I thudded downstairs with my arm cocked back, ready to strike with the bat at whatever I encountered. But there was no intruder. Pia stood at the kitchen sink in a long, ratty nightgown with a hammer in one hand and a plastic tube in the other. She obviously heard me but didn’t acknowledge my arrival.

“What are you doing?” I huffed, still on a breathless high from the sprint downstairs.

She looked frustrated, close to tears, over whatever project was keeping her up at three o’clock in the morning.

“This, this thing!” She waved the tube in front of her, looking near me but not exactly at me. “I have to get it to fit into that other piece, but it’s impossible!”

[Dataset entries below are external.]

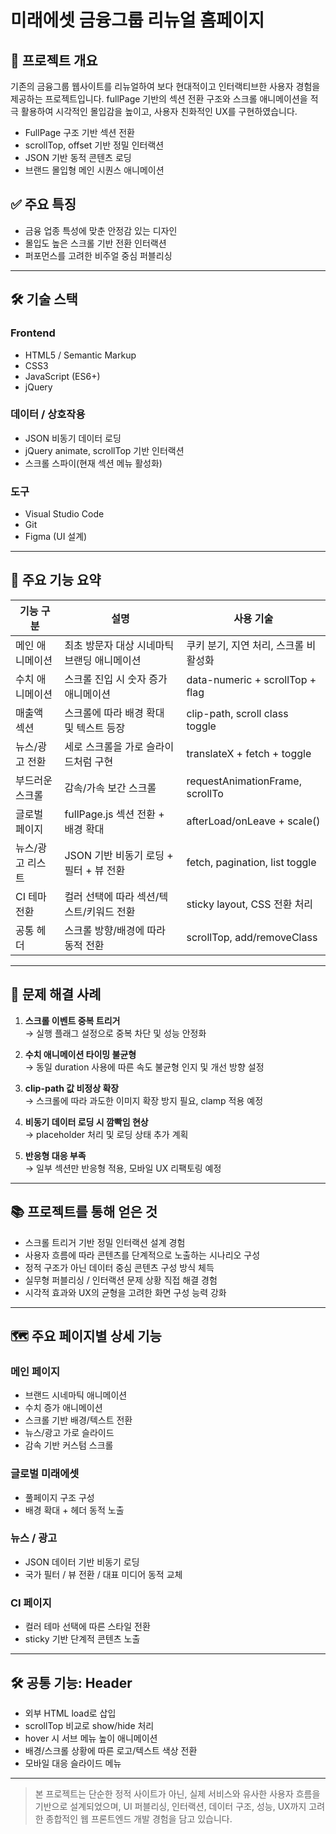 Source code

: # 미래에셋 금융그룹 리뉴얼 홈페이지

## 📌 프로젝트 개요

기존의 금융그룹 웹사이트를 리뉴얼하여 보다 현대적이고 인터랙티브한 사용자 경험을 제공하는 프로젝트입니다. fullPage 기반의 섹션 전환 구조와 스크롤 애니메이션을 적극 활용하여 시각적인 몰입감을 높이고, 사용자 친화적인 UX를 구현하였습니다.

- FullPage 구조 기반 섹션 전환
- scrollTop, offset 기반 정밀 인터랙션
- JSON 기반 동적 콘텐츠 로딩
- 브랜드 몰입형 메인 시퀀스 애니메이션

## ✅ 주요 특징

- 금융 업종 특성에 맞춘 안정감 있는 디자인
- 몰입도 높은 스크롤 기반 전환 인터랙션
- 퍼포먼스를 고려한 비주얼 중심 퍼블리싱

---

## 🛠 기술 스택

### Frontend
- HTML5 / Semantic Markup
- CSS3
- JavaScript (ES6+)
- jQuery

### 데이터 / 상호작용
- JSON 비동기 데이터 로딩
- jQuery animate, scrollTop 기반 인터랙션
- 스크롤 스파이(현재 섹션 메뉴 활성화)

### 도구
- Visual Studio Code
- Git
- Figma (UI 설계)

---

## 📄 주요 기능 요약

| 기능 구분           | 설명 | 사용 기술 |
|---------------------|------|-----------|
| 메인 애니메이션     | 최초 방문자 대상 시네마틱 브랜딩 애니메이션 | 쿠키 분기, 지연 처리, 스크롤 비활성화 |
| 수치 애니메이션     | 스크롤 진입 시 숫자 증가 애니메이션 | data-numeric + scrollTop + flag |
| 매출액 섹션         | 스크롤에 따라 배경 확대 및 텍스트 등장 | clip-path, scroll class toggle |
| 뉴스/광고 전환      | 세로 스크롤을 가로 슬라이드처럼 구현 | translateX + fetch + toggle |
| 부드러운 스크롤     | 감속/가속 보간 스크롤 | requestAnimationFrame, scrollTo |
| 글로벌 페이지       | fullPage.js 섹션 전환 + 배경 확대 | afterLoad/onLeave + scale() |
| 뉴스/광고 리스트    | JSON 기반 비동기 로딩 + 필터 + 뷰 전환 | fetch, pagination, list toggle |
| CI 테마 전환        | 컬러 선택에 따라 섹션/텍스트/키워드 전환 | sticky layout, CSS 전환 처리 |
| 공통 헤더           | 스크롤 방향/배경에 따라 동적 전환 | scrollTop, add/removeClass |

---

## 🧩 문제 해결 사례

1. **스크롤 이벤트 중복 트리거**  
   → 실행 플래그 설정으로 중복 차단 및 성능 안정화

2. **수치 애니메이션 타이밍 불균형**  
   → 동일 duration 사용에 따른 속도 불균형 인지 및 개선 방향 설정

3. **clip-path 값 비정상 확장**  
   → 스크롤에 따라 과도한 이미지 확장 방지 필요, clamp 적용 예정

4. **비동기 데이터 로딩 시 깜빡임 현상**  
   → placeholder 처리 및 로딩 상태 추가 계획

5. **반응형 대응 부족**  
   → 일부 섹션만 반응형 적용, 모바일 UX 리팩토링 예정

---

## 📚 프로젝트를 통해 얻은 것

- 스크롤 트리거 기반 정밀 인터랙션 설계 경험
- 사용자 흐름에 따라 콘텐츠를 단계적으로 노출하는 시나리오 구성
- 정적 구조가 아닌 데이터 중심 콘텐츠 구성 방식 체득
- 실무형 퍼블리싱 / 인터랙션 문제 상황 직접 해결 경험
- 시각적 효과와 UX의 균형을 고려한 화면 구성 능력 강화

---

## 🗺️ 주요 페이지별 상세 기능

### 메인 페이지
- 브랜드 시네마틱 애니메이션
- 수치 증가 애니메이션
- 스크롤 기반 배경/텍스트 전환
- 뉴스/광고 가로 슬라이드
- 감속 기반 커스텀 스크롤

### 글로벌 미래에셋
- 풀페이지 구조 구성
- 배경 확대 + 헤더 동적 노출

### 뉴스 / 광고
- JSON 데이터 기반 비동기 로딩
- 국가 필터 / 뷰 전환 / 대표 미디어 동적 교체

### CI 페이지
- 컬러 테마 선택에 따른 스타일 전환
- sticky 기반 단계적 콘텐츠 노출

---

## 🛠 공통 기능: Header

- 외부 HTML load로 삽입
- scrollTop 비교로 show/hide 처리
- hover 시 서브 메뉴 높이 애니메이션
- 배경/스크롤 상황에 따른 로고/텍스트 색상 전환
- 모바일 대응 슬라이드 메뉴

---

> 본 프로젝트는 단순한 정적 사이트가 아닌, 실제 서비스와 유사한 사용자 흐름을 기반으로 설계되었으며,
> UI 퍼블리싱, 인터랙션, 데이터 구조, 성능, UX까지 고려한 종합적인 웹 프론트엔드 개발 경험을 담고 있습니다.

There was a pile of odd parts on the floor beside her, which, according to the empty box nearby, was supposed to be a hand-crank water sterilizer. I noticed that her feet were filthy, as if she’d been walking around outside. I thought I would find a robber or rapist when I ran downstairs, which now seemed like a much less complicated situation. The obsessive, wired woman before me was more frightening.